Norm Jackson dragged his canoe across the railroad tracks Monday evening and slipped it into the still waters upstream of Gold Ray Dam for one last visit to a piece of the Rogue River that's about to become history.
With his wife, Linda, in front, Jackson paddled across the upstream face of the 106-year-old dam and up Kelly Slough for what became the final trek through a canoe trail Jackson has traversed for five decades.
"Over the years, I've seen a lot of wildlife and hunted back there," says Jackson, 54, of Medford. "I even have a shotgun at the bottom of the slough from a duck-hunting accident there.
"It's a beautiful place with a lot of memories," he says.
Like that old shotgun, Jackson's canoe access is gone forever.
The traditional access to Kelly Slough has disappeared now that work has begun this week to remove the aged dam and return the Rogue to 157 miles of free-flowing river for the first time since the Ray brothers dammed the river here in 1904.
State marine officials closed boating access to within 1,000 feet upstream of the dam beginning Tuesday morning, just hours before construction crews began building the first temporary coffer dam needed to dismantle the last of three Rogue dams to disappear in the past three years.
That new boating closure includes the historic canoe access just upstream of the dam's southern end off Gold Ray Road near Gold Hill.
So, when Jackson dragged his fiberglass canoe back across the railroad tracks at dusk — as two others carried their inflatable kayaks — he became the last canoeist to follow that paddle trail that dates back well before World War II.
"The access to paddle across the river and go up there, I'm assuming, will be gone forever," Jackson says. "So, if (Monday) night really was the last night, then we were it."
Next to be gone will be most of Kelly Slough, which largely will drain when the dam disappears under a $5.6 million project to remove the decommissioned hydropower dam and adjacent powerhouse owned by Jackson County since 1972.
The National Marine Fisheries Service signed off on the project Monday, saying removal of the 30-foot-tall structure will cause no significant negative impact to the Rogue and its habitat.
That opened the door for this week's preparation for eventual restoration of the Rogue to its original channel, which is scheduled for later this summer.
With the dam gone, most of the slough will either dry up or fill with moving water during most of the year.
For decades, boaters like Jackson drove to the dam's south edge, launched their canoes near the railroad tracks and paddled across the impoundment to work their way upstream through the slough.
Since he was first introduced to the slough by his uncle in the late 1970s, Jackson says he's been drawn in by the blue herons, the occasional bobcat and muskrat, as well as the seasonal blackberries and mass robin roosting sites.
"There's a ton of wildlife that live around here that you don't see anywhere else," Jackson says. "It reminds me of what I think the Florida Everglades are — without the alligators."
But unknown to most visitors, Kelly Slough was a slowly dying backwater.
For years, overgrowth of nonnative Himalayan blackberries have choked off much of the slough's banks and the bed has largely silted in, says Scott Wright, from Corvallis-based River Design Group, which conducted the environmental assessments that led to Monday's NMFS decision.
A Grants Pass native who grew up frog-gigging in Kelly Slough, Wright says the backwaters are running their course and eventually will fill in with silt and encroaching vegetation.
"People think that leaving this dam in will keep Kelly Slough here forever, but that's just not the case," Wright says.
After dam-removal, Wright says, canoers may find new access spots on the Rogue's north banks.
But they'll no longer follow Jackson's path from south-side access because the ensuing rapid will not be suitable for canoes.
That made Monday's adventure historic.
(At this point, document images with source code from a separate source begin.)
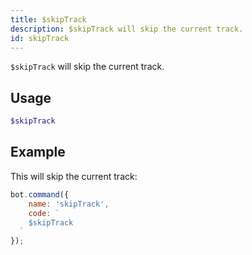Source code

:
 ```yaml
---
title: $skipTrack
description: $skipTrack will skip the current track. 
id: skipTrack
---
```


`$skipTrack` will skip the current track.   

## Usage

```php
$skipTrack
```

## Example

This will skip the current track:

```javascript
bot.command({
    name: 'skipTrack',
    code: `
    $skipTrack
  `
});
```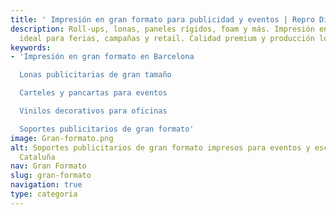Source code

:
 ```yaml
---
title: ' Impresión en gran formato para publicidad y eventos | Repro Disseny'
description: Roll-ups, lonas, paneles rígidos, foam y más. Impresión en gran formato
  ideal para ferias, campañas y retail. Calidad premium y producción local en Cataluña.
keywords:
- 'Impresión en gran formato en Barcelona​

  Lonas publicitarias de gran tamaño​

  Carteles y pancartas para eventos​

  Vinilos decorativos para oficinas​

  Soportes publicitarios de gran formato'
image: Gran-formato.png
alt: Soportes publicitarios de gran formato impresos para eventos y escaparates en
  Cataluña
nav: Gran Formato
slug: gran-formato
navigation: true
type: categoria
---
```

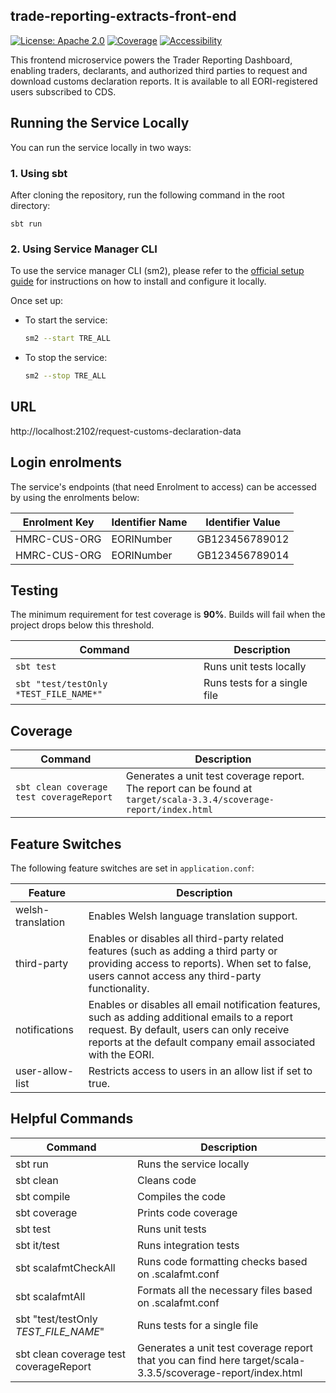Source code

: ## trade-reporting-extracts-front-end

[![License: Apache 2.0](https://img.shields.io/badge/License-Apache%202.0-blue.svg)](http://www.apache.org/licenses/LICENSE-2.0.html)  [![Coverage](https://img.shields.io/badge/test_coverage-90-green.svg)](https://build.tax.service.gov.uk/job/TRE/job/trade-reporting-extracts-frontend/scoverage/) [![Accessibility](https://img.shields.io/badge/WCAG2.2-AA-purple.svg)](https://www.gov.uk/service-manual/helping-people-to-use-your-service/understanding-wcag)

This frontend microservice powers the Trader Reporting Dashboard, enabling traders, declarants, and authorized third parties to request and download customs declaration reports. It is available to all EORI-registered users subscribed to CDS.

## Running the Service Locally

You can run the service locally in two ways:

### 1. Using sbt
After cloning the repository, run the following command in the root directory:

```
sbt run
```

### 2. Using Service Manager CLI
To use the service manager CLI (sm2), please refer to the [official setup guide](https://docs.tax.service.gov.uk/mdtp-handbook/documentation/developer-set-up/set-up-service-manager.html) for instructions on how to install and configure it locally.

Once set up:
- To start the service:
  ```sh
  sm2 --start TRE_ALL
  ```
- To stop the service:
  ```sh
  sm2 --stop TRE_ALL
  ```

## URL
http://localhost:2102/request-customs-declaration-data

## Login enrolments

The service's endpoints (that need Enrolment to access) can be accessed by using the enrolments below:

| Enrolment Key | Identifier Name | Identifier Value |
|---------------|-----------------|------------------|
| HMRC-CUS-ORG  | EORINumber      | GB123456789012   |
| HMRC-CUS-ORG  | EORINumber      | GB123456789014   |

## Testing

The minimum requirement for test coverage is **90%**. Builds will fail when the project drops below this threshold.

| Command                                | Description                  |
|----------------------------------------|------------------------------|
| `sbt test`                             | Runs unit tests locally      |
| `sbt "test/testOnly *TEST_FILE_NAME*"` | Runs tests for a single file |

## Coverage

| Command                                             | Description                                                                                                        |
|-----------------------------------------------------|--------------------------------------------------------------------------------------------------------------------|
| `sbt clean coverage test coverageReport`            | Generates a unit test coverage report. The report can be found at `target/scala-3.3.4/scoverage-report/index.html` |

## Feature Switches

The following feature switches are set in `application.conf`:

| Feature            | Description                                                        |
|--------------------|--------------------------------------------------------------------|
| welsh-translation  | Enables Welsh language translation support.                        |
| third-party        | Enables or disables all third-party related features (such as adding a third party or providing access to reports). When set to false, users cannot access any third-party functionality. |
| notifications      | Enables or disables all email notification features, such as adding additional emails to a report request. By default, users can only receive reports at the default company email associated with the EORI. |
| user-allow-list    | Restricts access to users in an allow list if set to true.         |

## Helpful Commands

| Command                                | Description                                                                                                 |
|----------------------------------------|-------------------------------------------------------------------------------------------------------------|
| sbt run                                | Runs the service locally                                                                                    |
| sbt clean                              | Cleans code                                                                                                 |
| sbt compile                            | Compiles the code                                                                                           |
| sbt coverage                           | Prints code coverage                                                                                        |
| sbt test                               | Runs unit tests                                                                                             |
| sbt it/test                            | Runs integration tests                                                                                      |
| sbt scalafmtCheckAll                   | Runs code formatting checks based on .scalafmt.conf                                                         |
| sbt scalafmtAll                        | Formats all the necessary files based on .scalafmt.conf                                                     |
| sbt "test/testOnly *TEST_FILE_NAME*"   | Runs tests for a single file                                                                                |
| sbt clean coverage test coverageReport | Generates a unit test coverage report that you can find here target/scala-3.3.5/scoverage-report/index.html |
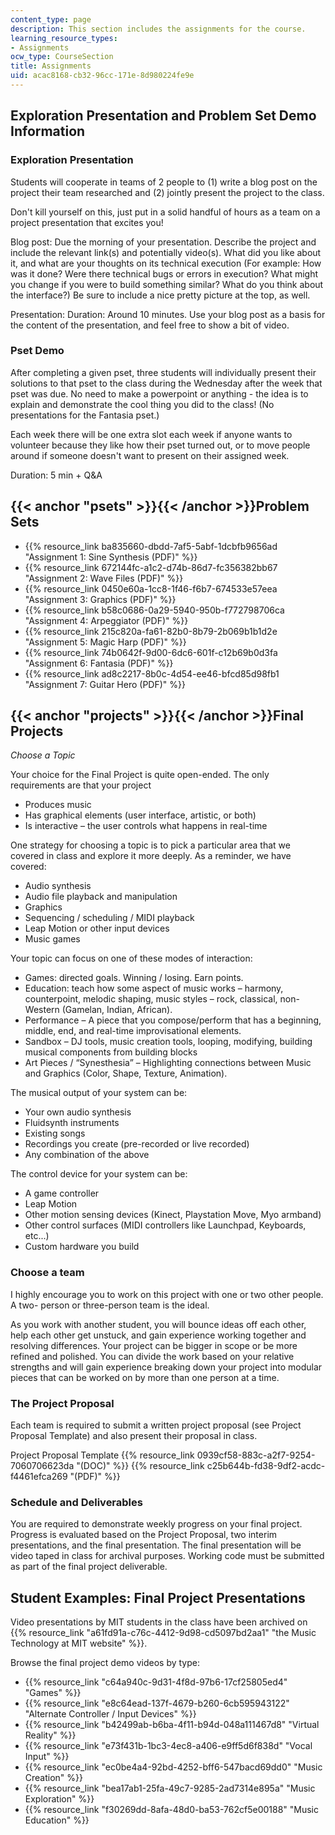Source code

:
 ```yaml
---
content_type: page
description: This section includes the assignments for the course.
learning_resource_types:
- Assignments
ocw_type: CourseSection
title: Assignments
uid: acac8168-cb32-96cc-171e-8d980224fe9e
---
```


Exploration Presentation and Problem Set Demo Information
---------------------------------------------------------

### Exploration Presentation

Students will cooperate in teams of 2 people to (1) write a blog post on the project their team researched and (2) jointly present the project to the class.

Don't kill yourself on this, just put in a solid handful of hours as a team on a project presentation that excites you!

Blog post: Due the morning of your presentation. Describe the project and include the relevant link(s) and potentially video(s). What did you like about it, and what are your thoughts on its technical execution (For example: How was it done? Were there technical bugs or errors in execution? What might you change if you were to build something similar? What do you think about the interface?) Be sure to include a nice pretty picture at the top, as well.

Presentation: Duration: Around 10 minutes. Use your blog post as a basis for the content of the presentation, and feel free to show a bit of video.

### Pset Demo

After completing a given pset, three students will individually present their solutions to that pset to the class during the Wednesday after the week that pset was due. No need to make a powerpoint or anything - the idea is to explain and demonstrate the cool thing you did to the class! (No presentations for the Fantasia pset.)

Each week there will be one extra slot each week if anyone wants to volunteer because they like how their pset turned out, or to move people around if someone doesn't want to present on their assigned week.

Duration: 5 min + Q&A

{{< anchor "psets" >}}{{< /anchor >}}Problem Sets
-------------------------------------------------

*   {{% resource_link ba835660-dbdd-7af5-5abf-1dcbfb9656ad "Assignment 1: Sine Synthesis (PDF)" %}}
*   {{% resource_link 672144fc-a1c2-d74b-86d7-fc356382bb67 "Assignment 2: Wave Files (PDF)" %}}
*   {{% resource_link 0450e60a-1cc8-1f46-f6b7-674533e57eea "Assignment 3: Graphics (PDF)" %}}
*   {{% resource_link b58c0686-0a29-5940-950b-f772798706ca "Assignment 4: Arpeggiator (PDF)" %}}
*   {{% resource_link 215c820a-fa61-82b0-8b79-2b069b1b1d2e "Assignment 5: Magic Harp (PDF)" %}}
*   {{% resource_link 74b0642f-9d00-6dc6-601f-c12b69b0d3fa "Assignment 6: Fantasia (PDF)" %}}
*   {{% resource_link ad8c2217-8b0c-4d54-ee46-bfcd85d98fb1 "Assignment 7: Guitar Hero (PDF)" %}}

{{< anchor "projects" >}}{{< /anchor >}}Final Projects
------------------------------------------------------

_Choose a Topic_

Your choice for the Final Project is quite open-ended. The only requirements are that your project

*   Produces music
*   Has graphical elements (user interface, artistic, or both)
*   Is interactive – the user controls what happens in real-time

One strategy for choosing a topic is to pick a particular area that we covered in class and explore it more deeply. As a reminder, we have covered:

*   Audio synthesis
*   Audio file playback and manipulation
*   Graphics
*   Sequencing / scheduling / MIDI playback
*   Leap Motion or other input devices
*   Music games

Your topic can focus on one of these modes of interaction:

*   Games: directed goals. Winning / losing. Earn points.
*   Education: teach how some aspect of music works – harmony, counterpoint, melodic shaping, music styles – rock, classical, non-Western (Gamelan, Indian, African).
*   Performance – A piece that you compose/perform that has a beginning, middle, end, and real-time improvisational elements.
*   Sandbox – DJ tools, music creation tools, looping, modifying, building musical components from building blocks
*   Art Pieces / “Synesthesia” – Highlighting connections between Music and Graphics (Color, Shape, Texture, Animation).

The musical output of your system can be:

*   Your own audio synthesis
*   Fluidsynth instruments
*   Existing songs
*   Recordings you create (pre-recorded or live recorded)
*   Any combination of the above

The control device for your system can be:

*   A game controller
*   Leap Motion
*   Other motion sensing devices (Kinect, Playstation Move, Myo armband)
*   Other control surfaces (MIDI controllers like Launchpad, Keyboards, etc...)
*   Custom hardware you build

### Choose a team

I highly encourage you to work on this project with one or two other people. A two- person or three-person team is the ideal.

As you work with another student, you will bounce ideas off each other, help each other get unstuck, and gain experience working together and resolving differences. Your project can be bigger in scope or be more refined and polished. You can divide the work based on your relative strengths and will gain experience breaking down your project into modular pieces that can be worked on by more than one person at a time.

### The Project Proposal

Each team is required to submit a written project proposal (see Project Proposal Template) and also present their proposal in class.

Project Proposal Template {{% resource_link 0939cf58-883c-a2f7-9254-7060706623da "(DOC)" %}} {{% resource_link c25b644b-fd38-9df2-acdc-f4461efca269 "(PDF)" %}}

### Schedule and Deliverables

You are required to demonstrate weekly progress on your final project. Progress is evaluated based on the Project Proposal, two interim presentations, and the final presentation. The final presentation will be video taped in class for archival purposes. Working code must be submitted as part of the final project deliverable.

Student Examples: Final Project Presentations
---------------------------------------------

Video presentations by MIT students in the class have been archived on {{% resource_link "a61fd91a-c76c-4412-9d98-cd5097bd2aa1" "the Music Technology at MIT website" %}}.

Browse the final project demo videos by type:

*   {{% resource_link "c64a940c-9d31-4f8d-97b6-17cf25805ed4" "Games" %}}
*   {{% resource_link "e8c64ead-137f-4679-b260-6cb595943122" "Alternate Controller / Input Devices" %}}
*   {{% resource_link "b42499ab-b6ba-4f11-b94d-048a111467d8" "Virtual Reality" %}}
*   {{% resource_link "e73f431b-1bc3-4ec8-a406-e9ff5d6f838d" "Vocal Input" %}}
*   {{% resource_link "ec0be4a4-92bd-4252-bff6-547bacd69dd0" "Music Creation" %}}
*   {{% resource_link "bea17ab1-25fa-49c7-9285-2ad7314e895a" "Music Exploration" %}}
*   {{% resource_link "f30269dd-8afa-48d0-ba53-762cf5e00188" "Music Education" %}}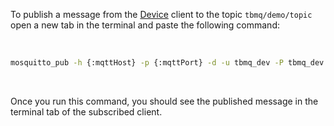 To publish a message from the <a target='_blank' href='https://thingsboard.io/docs/mqtt-broker/user-guide/mqtt-client-type/#device-client'>Device</a> 
client to the topic `tbmq/demo/topic` open a new tab in the terminal and paste the following command:

<br>

```bash
mosquitto_pub -h {:mqttHost} -p {:mqttPort} -d -u tbmq_dev -P tbmq_dev -t tbmq/demo/topic -m "Hello World" -q 1 -V mqttv5{:copy-code}
```

<br>

Once you run this command, you should see the published message in the terminal tab of the subscribed client.
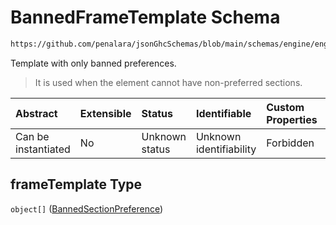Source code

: # BannedFrameTemplate Schema

```txt
https://github.com/penalara/jsonGhcSchemas/blob/main/schemas/engine/engineSpecification.schema.json#/properties/classRooms/items/properties/frameTemplate
```

Template with only banned preferences.

> It is used when the element cannot have non-preferred sections.

| Abstract            | Extensible | Status         | Identifiable            | Custom Properties | Additional Properties | Access Restrictions | Defined In                                                                                               |
| :------------------ | :--------- | :------------- | :---------------------- | :---------------- | :-------------------- | :------------------ | :------------------------------------------------------------------------------------------------------- |
| Can be instantiated | No         | Unknown status | Unknown identifiability | Forbidden         | Allowed               | none                | [engineSpecification.schema.json\*](../../../out/engineSpecification.schema.json "open original schema") |

## frameTemplate Type

`object[]` ([BannedSectionPreference](enginespecification-properties-classrooms-classroom-properties-bannedframetemplate-bannedsectionpreference.md))
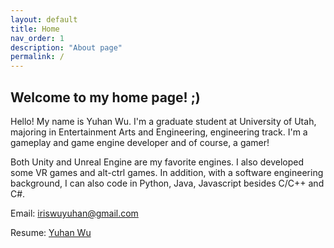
 ```yaml
---
layout: default
title: Home
nav_order: 1
description: "About page"
permalink: /
---
```












## Welcome to my home page! ;)

Hello! My name is Yuhan Wu. I'm a graduate student at University of Utah, majoring in Entertainment Arts and Engineering, engineering track. I'm a gameplay and game engine developer and of course, a gamer!

Both Unity and Unreal Engine are my favorite engines. I also developed some VR games and alt-ctrl games. In addition, with a software engineering background, I can also code in Python, Java, Javascript besides C/C++ and C#.

Email: 		iriswuyuhan@gmail.com

Resume:	[Yuhan Wu](https://yuhan-wu.github.io/Yuhan%20Wu.pdf)

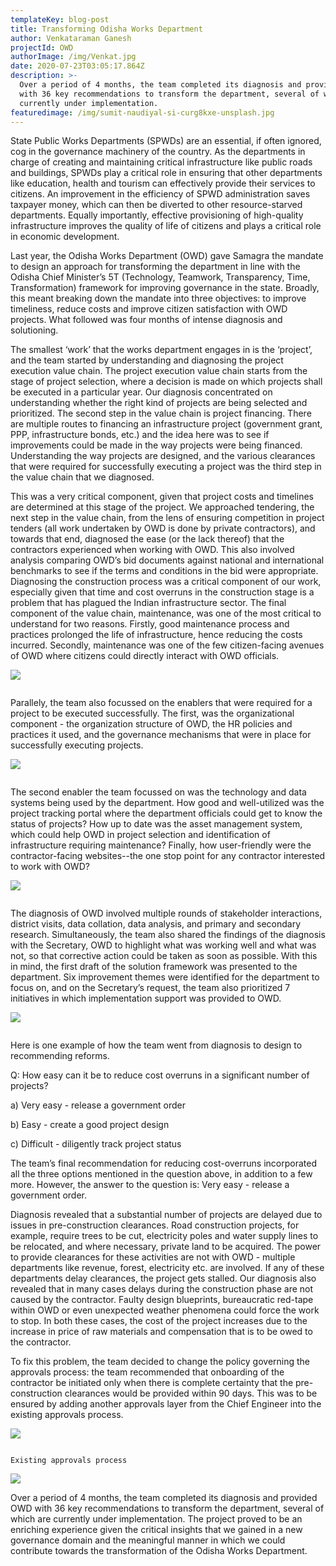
 ```yaml
---
templateKey: blog-post
title: Transforming Odisha Works Department
author: Venkataraman Ganesh
projectId: OWD
authorImage: /img/Venkat.jpg
date: 2020-07-23T03:05:17.864Z
description: >-
  Over a period of 4 months, the team completed its diagnosis and provided OWD
  with 36 key recommendations to transform the department, several of which are
  currently under implementation.
featuredimage: /img/sumit-naudiyal-si-curg8kxe-unsplash.jpg
---
```





State Public Works Departments (SPWDs) are an essential, if often ignored, cog in the governance machinery of the country. As the departments in charge of creating and maintaining critical infrastructure like public roads and buildings, SPWDs play a critical role in ensuring that other departments like education, health and tourism can effectively provide their services to citizens. An improvement in the efficiency of SPWD administration saves taxpayer money, which can then be diverted to other resource-starved departments. Equally importantly, effective provisioning of high-quality infrastructure improves the quality of life of citizens and plays a critical role in economic development. 

Last year, the Odisha Works Department (OWD) gave Samagra the mandate to design an approach for transforming the department in line with the Odisha Chief Minister’s 5T (Technology, Teamwork, Transparency, Time, Transformation) framework for improving governance in the state. Broadly, this meant breaking down the mandate into three objectives: to improve timeliness, reduce costs and improve citizen satisfaction with OWD projects. What followed was four months of intense diagnosis and solutioning.

The smallest ‘work’ that the works department engages in is the ‘project’, and the team started by understanding and diagnosing the project execution value chain. The project execution value chain starts from the stage of project selection, where a decision is made on which projects shall be executed in a particular year. Our diagnosis concentrated on understanding whether the right kind of projects are being selected and prioritized. The second step in the value chain is project financing. There are multiple routes to financing an infrastructure project (government grant, PPP, infrastructure bonds, etc.) and the idea here was to see if improvements could be made in the way projects were being financed. Understanding the way projects are designed, and the various clearances that were required for successfully executing a project was the third step in the value chain that we diagnosed. 

This was a very critical component, given that project costs and timelines are determined at this stage of the project. We approached tendering, the next step in the value chain, from the lens of ensuring competition in project tenders (all work undertaken by OWD is done by private contractors), and towards that end, diagnosed the ease (or the lack thereof) that the contractors experienced when working with OWD. This also involved analysis comparing OWD’s bid documents against national and international benchmarks to see if the terms and conditions in the bid were appropriate. Diagnosing the construction process was a critical component of our work, especially given that time and cost overruns in the construction stage is a problem that has plagued the Indian infrastructure sector. The final component of the value chain, maintenance, was one of the most critical to understand for two reasons. Firstly, good maintenance process and practices prolonged the life of infrastructure, hence reducing the costs incurred. Secondly, maintenance was one of the few citizen-facing avenues of OWD where citizens could directly interact with OWD officials. 

![](/img/owd-1.png)

```

```

Parallely, the team also focussed on the enablers that were required for a project to be executed successfully. The first, was the organizational component - the organization structure of OWD, the HR policies and practices it used, and the governance mechanisms that were in place for successfully executing projects.

![](/img/owd-2.jpg)

```

```

The second enabler the team focussed on was the technology and data systems being used by the department. How good and well-utilized was the project tracking portal where the department officials could get to know the status of projects? How up to date was the asset management system, which could help OWD in project selection and identification of infrastructure requiring maintenance? Finally, how user-friendly were the contractor-facing websites--the one stop point for any contractor interested to work with OWD? 

![](/img/owd-3.png)

```

```

The diagnosis of OWD involved multiple rounds of stakeholder interactions, district visits, data collation, data analysis, and primary and secondary research. Simultaneously, the team also shared the findings of the diagnosis with the Secretary, OWD to highlight what was working well and what was not, so that corrective action could be taken as soon as possible. With this in mind, the first draft of the solution framework was presented to the department. Six improvement themes were identified for the department to focus on, and on the Secretary’s request, the team also prioritized 7 initiatives in which implementation support was provided to OWD. 

![](/img/owd-4.png)

```

```

Here is one example of how the team went from diagnosis to design to recommending reforms. 

Q: How easy can it be to reduce cost overruns in a significant number of projects?

a) Very easy - release a government order

b) Easy - create a good project design

c) Difficult - diligently track project status 

The team’s final recommendation for reducing cost-overruns incorporated all the three options mentioned in the question above, in addition to a few more. However, the answer to the question is: Very easy - release a government order. 

Diagnosis revealed that a substantial number of projects are delayed due to issues in pre-construction clearances. Road construction projects, for example, require trees to be cut, electricity poles and water supply lines to be relocated, and where necessary, private land to be acquired. The power to provide clearances for these activities are not with OWD - multiple departments like revenue, forest, electricity etc. are involved. If any of these departments delay clearances, the project gets stalled. Our diagnosis also revealed that in many cases delays during the construction phase are not caused by the contractor. Faulty design blueprints, bureaucratic red-tape within OWD or even unexpected weather phenomena could force the work to stop. In both these cases, the cost of the project increases due to the increase in price of raw materials and compensation that is to be owed to the contractor. 

To fix this problem, the team decided to change the policy governing the approvals process: the team recommended that onboarding of the contractor be initiated only when there is complete certainty that the pre-construction clearances would be provided within 90 days. This was to be ensured by adding another approvals layer from the Chief Engineer into the existing approvals process. 

![](/img/owd-5.png)

```
                                                                                                    Existing approvals process
```

![](/img/owd-6.png)

Over a period of 4 months, the team completed its diagnosis and provided OWD with 36 key recommendations to transform the department, several of which are currently under implementation. The project proved to be an enriching experience given the critical insights that we gained in a new governance domain and the meaningful manner in which we could contribute towards the transformation of the Odisha Works Department.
Unfortunately for Jackson, he didn't remember his camera until he and wife Linda had already dragged the canoe over the railroad tracks.
"No pictures," he says. "Just memories."
Memories like that fated duck-hunting trip of 1978, when he and his uncle Wayne Jackson flipped the canoe and sent the pair overboard and their gear into the silt.
"He lost his eyeglasses," Jackson says. "I never felt bad for his eyeglasses, but I felt bad about losing my shotgun.
"It's a Savage pump, if you find it," Jackson says.